LanguageARC: Citizen Science for Language
LanguageARC<https://languagearc.com> is a citizen science web portal for 
language research developed by LDC with the support of the National Science 
Foundation (grant #1730377).

LanguageARC brings together researchers and participants from the general 
public interested in language to form a community dedicated to support and 
advance language-related research and development. Contributors to this online 
community can participate in a variety of language-related tasks and activities 
such as reading text, answering questions, describing images or video, creating 
or evaluating transcriptions for audio clips, or developing translations into 
their native languages. LanguageARC includes projects in languages other than 
English, such as French, Sesotho, and Swedish. Xi'an Guanzhong Object Naming 
LDC2022S09<https://catalog.ldc.upenn.edu/LDC2022S09>, released this month in 
LDC's Catalog and described below, is an example of a data set developed using 
LanguageARC. New projects will be added on an ongoing basis.
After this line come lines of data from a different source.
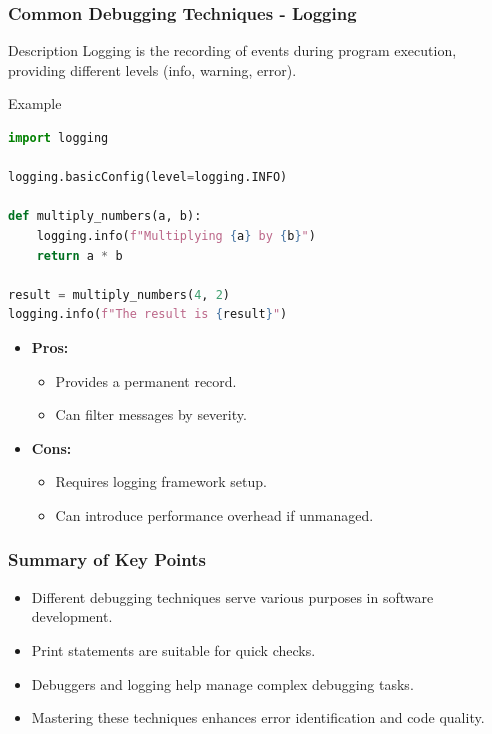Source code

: \documentclass{beamer}
\begin{document}
\begin{frame}[fragile]
    \frametitle{Common Debugging Techniques - Logging}
    \begin{block}{Description}
        Logging is the recording of events during program execution, providing different levels (info, warning, error).
    \end{block}
    
    \begin{block}{Example}
        \begin{lstlisting}[language=Python]
import logging

logging.basicConfig(level=logging.INFO)

def multiply_numbers(a, b):
    logging.info(f"Multiplying {a} by {b}")
    return a * b

result = multiply_numbers(4, 2)
logging.info(f"The result is {result}")
        \end{lstlisting}
    \end{block}

    \begin{itemize}
        \item \textbf{Pros:}
        \begin{itemize}
            \item Provides a permanent record.
            \item Can filter messages by severity.
        \end{itemize}
        \item \textbf{Cons:}
        \begin{itemize}
            \item Requires logging framework setup.
            \item Can introduce performance overhead if unmanaged.
        \end{itemize}
    \end{itemize}
\end{frame}

\begin{frame}[fragile]
    \frametitle{Summary of Key Points}
    \begin{itemize}
        \item Different debugging techniques serve various purposes in software development.
        \item Print statements are suitable for quick checks.
        \item Debuggers and logging help manage complex debugging tasks.
        \item Mastering these techniques enhances error identification and code quality.
    \end{itemize}
\end{frame}
\end{document}
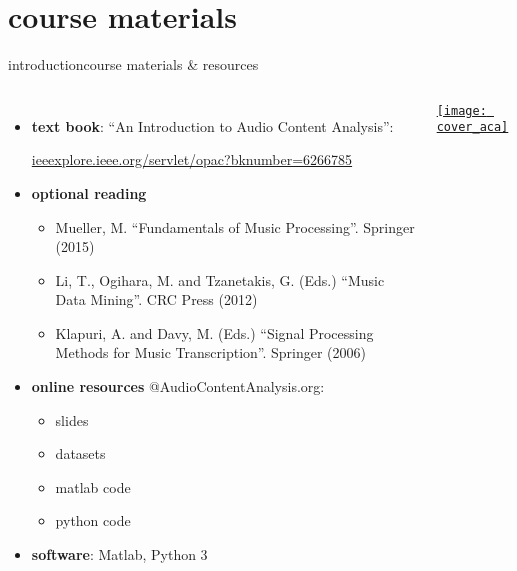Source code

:     \section[course materials]{course materials}
        \begin{frame}{introduction}{course materials \& resources}
            \vspace{-4mm}
            \begin{columns}[T]
                    \begin{itemize}
                        \item   \textbf{text book}: ``An Introduction to Audio Content Analysis'':
                        
                            \href{https://ieeexplore.ieee.org/servlet/opac?bknumber=6266785}{ieeexplore.ieee.org/servlet/opac?bknumber=6266785}

                        \smallskip
                        \item<2->  \textbf{optional reading}
                            
                            \begin{itemize}
                                \item   \footnotesize Mueller, M. ``Fundamentals of Music Processing''. Springer (2015)
                                \item   \footnotesize Li, T., Ogihara, M. and Tzanetakis, G.  (Eds.) ``Music Data Mining''. CRC Press (2012)
                                \item   \footnotesize Klapuri, A. and Davy, M. (Eds.) ``Signal Processing Methods for Music Transcription''. Springer (2006)
                            \end{itemize}
                            \normalsize

                        \smallskip
                        \item<3->   \textbf{online resources} @AudioContentAnalysis.org: 
                            \begin{itemize}
                                \item   slides
                                \item   datasets
                                \item   matlab code
                                \item   python code
                            \end{itemize}
                        \smallskip
                        \item<4->   \textbf{software}: Matlab, Python 3
                    \end{itemize}
                     \href{https://ieeexplore.ieee.org/servlet/opac?bknumber=6266785}{\texttt{[image: cover\_aca]}}
                    \vspace{40mm}
             \end{columns}
       \end{frame}


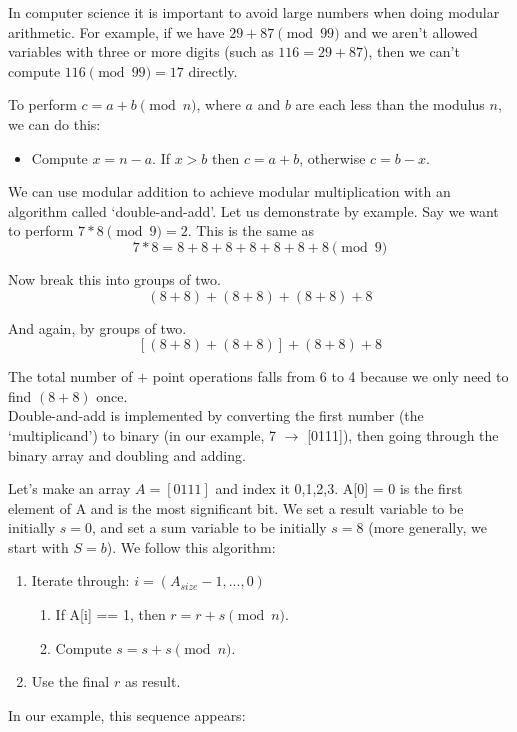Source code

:In computer science it is important to avoid large numbers when doing modular arithmetic. For example, if we have $29+87 \pmod{99}$ and we aren't allowed variables with three or more digits (such as $116 = 29+87$), then we can't compute $116 \pmod{99} = 17$ directly.

To perform $c = a+b \pmod n$, where $a$ and $b$ are each less than the modulus $n$, we can do this:
\begin{itemize}
	\item Compute $x = n-a$. If $x > b$ then $c = a+b$, otherwise $c = b - x$.
\end{itemize}

We can use modular addition to achieve modular multiplication with an algorithm called `double-and-add'. Let us demonstrate by example. Say we want to perform $7*8 \pmod 9 = 2$. This is the same as 
\[7*8 = 8+8+8+8+8+8+8 \pmod 9\]

Now break this into groups of two. 
\[(8+8) + (8+8) + (8+8) + 8\]

And again, by groups of two.
\[[(8+8) + (8+8)] + (8+8) + 8\]

The total number of $+$ point operations falls from 6 to 4 because we only need to find $(8+8)$ once.\\

Double-and-add is implemented by converting the first number (the `multiplicand') to binary (in our example, 7 $\rightarrow$ [0111]), then going through the binary array and doubling and adding. 

Let's make an array $A = [0111]$ and index it 0,1,2,3. A[0] = 0 is the first element of A and is the most significant bit. We set a result variable to be initially $s = 0$, and set a sum variable to be initially $s = 8$ (more generally, we start with $S = b$). We follow this algorithm:

\begin{enumerate}
	\item Iterate through: $i = (A_{size} - 1,...,0)$
	\begin{enumerate}
		\item If A[i] == 1, then $r = r + s \pmod n$.
		\item Compute $s = s + s \pmod n$.
	\end{enumerate}
	\item Use the final $r$ as result.
\end{enumerate}

In our example, this sequence appears:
Sign up for a LanguageARC account today to start making real contributions to 
language knowledge and research. Please share this information with colleagues, 
students, and anyone who might be interested in participating in the language 
activities on this website. If you are a researcher interested in creating a 
project on Language ARC, please reach out on the site's 
Contact<https://languagearc.com/messages/new> page.
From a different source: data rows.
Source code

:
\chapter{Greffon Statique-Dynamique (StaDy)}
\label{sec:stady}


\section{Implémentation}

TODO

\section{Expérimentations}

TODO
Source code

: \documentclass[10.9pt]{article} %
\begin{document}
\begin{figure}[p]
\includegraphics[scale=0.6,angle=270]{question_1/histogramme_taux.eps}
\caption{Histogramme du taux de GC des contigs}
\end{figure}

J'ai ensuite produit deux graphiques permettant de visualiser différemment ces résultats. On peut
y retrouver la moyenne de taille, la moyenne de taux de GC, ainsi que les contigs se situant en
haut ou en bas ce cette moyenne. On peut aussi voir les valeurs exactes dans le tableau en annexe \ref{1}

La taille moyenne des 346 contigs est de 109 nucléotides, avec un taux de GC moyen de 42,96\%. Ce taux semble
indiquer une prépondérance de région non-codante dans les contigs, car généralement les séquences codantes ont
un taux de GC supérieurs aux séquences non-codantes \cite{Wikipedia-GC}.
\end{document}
Find LanguageARC on Facebook at: https://www.facebook.com/languagearc

30th Anniversary Highlight: Switchboard
Switchboard-1 Release 2 (LDC97S62<https://catalog.ldc.upenn.edu/LDC97S62>) is 
considered the first large collection of spontaneous conversational telephone 
speech (Graff & Bird, 
2000<https://www.ldc.upenn.edu/sites/www.ldc.upenn.edu/files/lrec2000-many-uses-many-annotations.pdf>).
 It consists of approximately 260 hours of recordings collected by Texas 
Instruments in 1990-1991  (Godfrey et al., 
1992<https://isip.piconepress.com/projects/switchboard/doc/education/papers/paper_1.pdf>).
 The first release of the corpus (later superseded) was published by NIST and 
distributed by LDC in 1993.

Participants were 543 speakers (302 male, 241 female) from across the United 
States who accounted for around 2,400 two-sided telephone conversations. A 
robot operator handled the calls, giving the caller appropriate recorded 
prompts, selecting and dialing another person (the callee) to take part in a 
conversation, introducing a topic for discussion, and recording the speech from 
the two subjects into separate channels until the conversation was finished. 
Roughly 70 topics were provided, of which about 50 were used frequently. 
Selection of topics and callees was constrained so that: (1) no two speakers 
would converse together more than once and (2) no one spoke more than once on a 
given topic.

This gold standard data set has been used for many HLT applications, including 
speaker identification, speaker authentication, and speech recognition. It is 
considered one of the most important benchmarks for recognition tasks involving 
large vocabulary conversational speech (Deshmukh et al., 
1998<https://www.researchgate.net/profile/Aravind-Ganapathiraju/publication/221489932_Resegmentation_of_SWITCHBOARD/links/5610c41c08ae0fc513f155bb/Resegmentation-of-SWITCHBOARD.pdf>)
 as well as a key resource for studying the phonetic properties of spontaneous 
speech (Greenberg et al., 
1996<https://citeseerx.ist.psu.edu/viewdoc/download?doi=10.1.1.65.3655&rep=rep1&type=pdf>).
 Annotation tasks based on Switchboard include discourse tags/speech acts, 
part-of-speech tagging and parsing, and sentiment 
analysis<https://catalog.ldc.upenn.edu/LDC2020T14>.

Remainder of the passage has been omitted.